Hooray For Hollywood!
Visited: February 2018
Wham!!! Pow!!! Bam!!! Holy Campy Hollywood History Batman!
Once we heard there was a special exhibit featuring the Caped Crusader and Boy Wonder Robin, Tracy and I carefully slid (not as young as we used to be) down the MaiTai Poles to the MaiTai Cave and hopped in the MaiTai Mobile. We sped (obeying at least 75% of the speed limit signs) to the old Max Factor Building in Hollywood that houses the Hollywood Museum, an establishment that claims to contain, “the most extensive collection of Hollywood memorabilia in the world.”
Truth be told, Hollywood is one of my least favorite cities to visit in Southern California. It’s pretty run down, dirty and filled with tourists who think taking a photo with a fake character from Star Wars or Cinderella is the highlight of their vacation. Que será. But, having been raised on television and the movies, this museum had piqued my curiosity for quite some time … so we braved the always terrible Hollywood traffic, pedestrians wearing Walking Dead (and looking like it) t-shirts while crossing against the light staring at their cell phones. We somehow made it to the parking lot a block away.
Located on Highland Avenue just south of Hollywood Blvd., the Hollywood Museum features “10,000 authentic show business treasures including costumes, props, photographs, scripts, stars’ car collections along with personal artifacts, posters, and vintage memorabilia from favorite films and TV shows.” If you’re a movie and television fan, this is your place to visit.
This property was purchased by Max Factor (“Hollywood’s Make-Up King”) in 1928 (next three photos courtesy of cosmetics&skin.com).
The timing could have been a little better because not only was Hollywood Blvd around the corner, so was the Great Depression. It finally opened in 1935, in architect Charles Lee’s beautiful art-deco style. Stars such as Marilyn Monroe and Lucille Ball got their “star looks” right here (Lucy was not really a redhead and Marilyn was not originally a blonde).
Digression: “In 1938 Factor was traveling in Europe on business with his son Davis when during a stopover in Paris he received a note demanding money in exchange for his life. An attempt was made by the police using a decoy to capture the extortionist, but no one turned up at the agreed drop-off point to collect the money. Factor was so shaken by the threat that he returned at the behest of a local doctor to America, where upon arrival he took to his bed. Factor died shortly thereafter at the age of 65 in Beverly Hills.” His son Frank (who changed his name to Max Factor Jr. and who was also a very innovative force in make-up) took over the business.

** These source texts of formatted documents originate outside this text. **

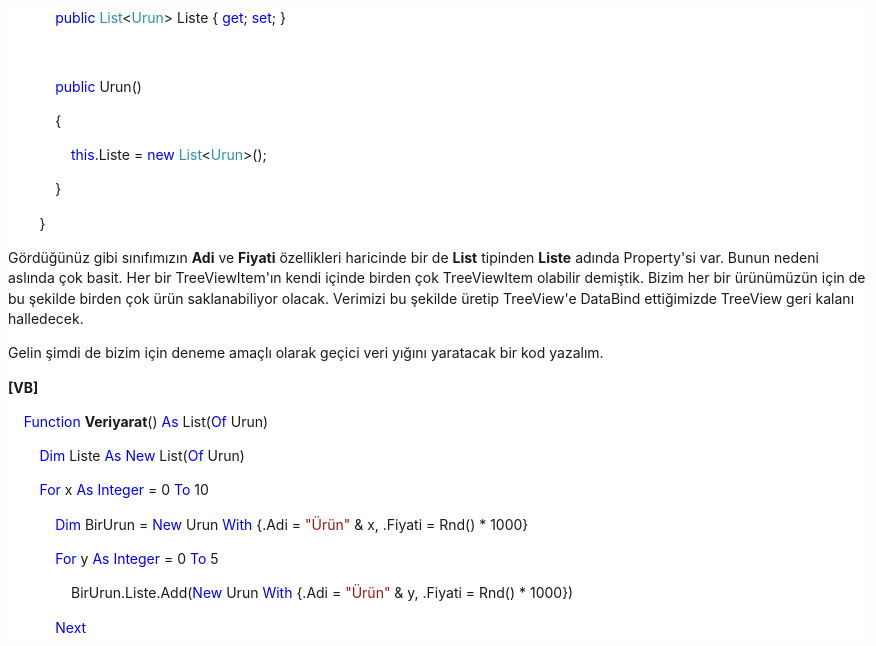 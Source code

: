             <span style="color: blue;">public</span> <span
style="color: #2b91af;">List</span>\<<span
style="color: #2b91af;">Urun</span>\> Liste { <span
style="color: blue;">get</span>; <span style="color: blue;">set</span>;
}

 

            <span style="color: blue;">public</span> Urun()

            {

                <span style="color: blue;">this</span>.Liste = <span
style="color: blue;">new</span> <span
style="color: #2b91af;">List</span>\<<span
style="color: #2b91af;">Urun</span>\>();

            }

        }

Gördüğünüz gibi sınıfımızın **Adi** ve **Fiyati** özellikleri haricinde
bir de **List** tipinden **Liste** adında Property'si var. Bunun nedeni
aslında çok basit. Her bir TreeViewItem'ın kendi içinde birden çok
TreeViewItem olabilir demiştik. Bizim her bir ürünümüzün için de bu
şekilde birden çok ürün saklanabiliyor olacak. Verimizi bu şekilde
üretip TreeView'e DataBind ettiğimizde TreeView geri kalanı halledecek.

Gelin şimdi de bizim için deneme amaçlı olarak geçici veri yığını
yaratacak bir kod yazalım.

**[VB]**

    <span style="color: blue;">Function</span> **Veriyarat**() <span
style="color: blue;">As</span> List(<span style="color: blue;">Of</span>
Urun)

        <span style="color: blue;">Dim</span> Liste <span
style="color: blue;">As</span> <span style="color: blue;">New</span>
List(<span style="color: blue;">Of</span> Urun)

        <span style="color: blue;">For</span> x <span
style="color: blue;">As</span> <span style="color: blue;">Integer</span>
= 0 <span style="color: blue;">To</span> 10

            <span style="color: blue;">Dim</span> BirUrun = <span
style="color: blue;">New</span> Urun <span
style="color: blue;">With</span> {.Adi = <span
style="color: #a31515;">"Ürün"</span> & x, .Fiyati = Rnd() \* 1000}

            <span style="color: blue;">For</span> y <span
style="color: blue;">As</span> <span style="color: blue;">Integer</span>
= 0 <span style="color: blue;">To</span> 5

                BirUrun.Liste.Add(<span style="color: blue;">New</span>
Urun <span style="color: blue;">With</span> {.Adi = <span
style="color: #a31515;">"Ürün"</span> & y, .Fiyati = Rnd() \* 1000})

            <span style="color: blue;">Next</span>
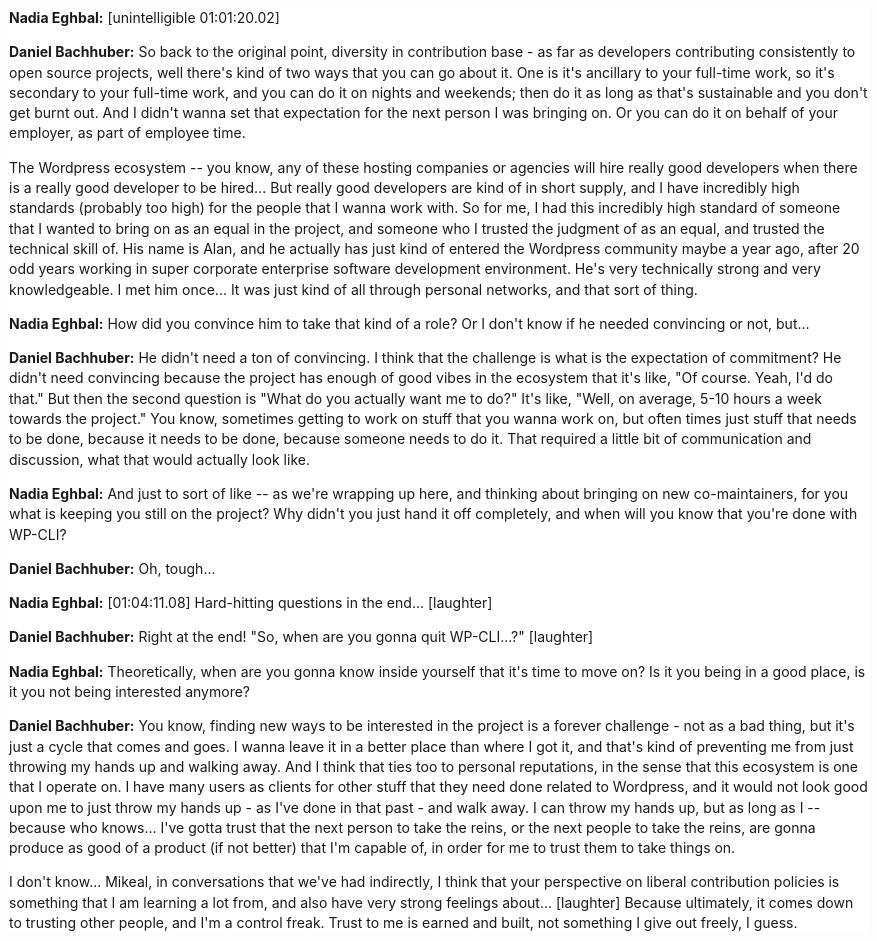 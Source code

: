 **Nadia Eghbal:** \[unintelligible 01:01:20.02\]

**Daniel Bachhuber:** So back to the original point, diversity in contribution base - as far as developers contributing consistently to open source projects, well there's kind of two ways that you can go about it. One is it's ancillary to your full-time work, so it's secondary to your full-time work, and you can do it on nights and weekends; then do it as long as that's sustainable and you don't get burnt out. And I didn't wanna set that expectation for the next person I was bringing on. Or you can do it on behalf of your employer, as part of employee time.

The Wordpress ecosystem -- you know, any of these hosting companies or agencies will hire really good developers when there is a really good developer to be hired... But really good developers are kind of in short supply, and I have incredibly high standards (probably too high) for the people that I wanna work with. So for me, I had this incredibly high standard of someone that I wanted to bring on as an equal in the project, and someone who I trusted the judgment of as an equal, and trusted the technical skill of. His name is Alan, and he actually has just kind of entered the Wordpress community maybe a year ago, after 20 odd years working in super corporate enterprise software development environment. He's very technically strong and very knowledgeable. I met him once... It was just kind of all through personal networks, and that sort of thing.

**Nadia Eghbal:** How did you convince him to take that kind of a role? Or I don't know if he needed convincing or not, but...

**Daniel Bachhuber:** He didn't need a ton of convincing. I think that the challenge is what is the expectation of commitment? He didn't need convincing because the project has enough of good vibes in the ecosystem that it's like, "Of course. Yeah, I'd do that." But then the second question is "What do you actually want me to do?" It's like, "Well, on average, 5-10 hours a week towards the project." You know, sometimes getting to work on stuff that you wanna work on, but often times just stuff that needs to be done, because it needs to be done, because someone needs to do it. That required a little bit of communication and discussion, what that would actually look like.

**Nadia Eghbal:** And just to sort of like -- as we're wrapping up here, and thinking about bringing on new co-maintainers, for you what is keeping you still on the project? Why didn't you just hand it off completely, and when will you know that you're done with WP-CLI?

**Daniel Bachhuber:** Oh, tough...

**Nadia Eghbal:** \[01:04:11.08\] Hard-hitting questions in the end... \[laughter\]

**Daniel Bachhuber:** Right at the end! "So, when are you gonna quit WP-CLI...?" \[laughter\]

**Nadia Eghbal:** Theoretically, when are you gonna know inside yourself that it's time to move on? Is it you being in a good place, is it you not being interested anymore?

**Daniel Bachhuber:** You know, finding new ways to be interested in the project is a forever challenge - not as a bad thing, but it's just a cycle that comes and goes. I wanna leave it in a better place than where I got it, and that's kind of preventing me from just throwing my hands up and walking away. And I think that ties too to personal reputations, in the sense that this ecosystem is one that I operate on. I have many users as clients for other stuff that they need done related to Wordpress, and it would not look good upon me to just throw my hands up - as I've done in that past - and walk away. I can throw my hands up, but as long as I -- because who knows... I've gotta trust that the next person to take the reins, or the next people to take the reins, are gonna produce as good of a product (if not better) that I'm capable of, in order for me to trust them to take things on.

I don't know... Mikeal, in conversations that we've had indirectly, I think that your perspective on liberal contribution policies is something that I am learning a lot from, and also have very strong feelings about... \[laughter\] Because ultimately, it comes down to trusting other people, and I'm a control freak. Trust to me is earned and built, not something I give out freely, I guess.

The building was sold to the Hollywood Museum in 1994. By 2003, the Hollywood Museum was ready for its close-up, complete with its art-deco lobby. There are four floors to tour (including a scary basement…more on that later). Note: The one-story portion on the right is now Mel’s Drive-In, a 1950s-nostalgia restaurant. (photo from wilipedia).
By its name, you know this Batman exhibition focuses on the campy 1960s television show (I never missed one, which helps explain why my high school grades weren’t higher). It starred the late Adam West as Batman and Burt Ward as Robin. To my surprise, I read that the series only ran three years (’66 – ’68 … seemed longer). During its first two years, Batman aired two episodes per week. It was time to look around.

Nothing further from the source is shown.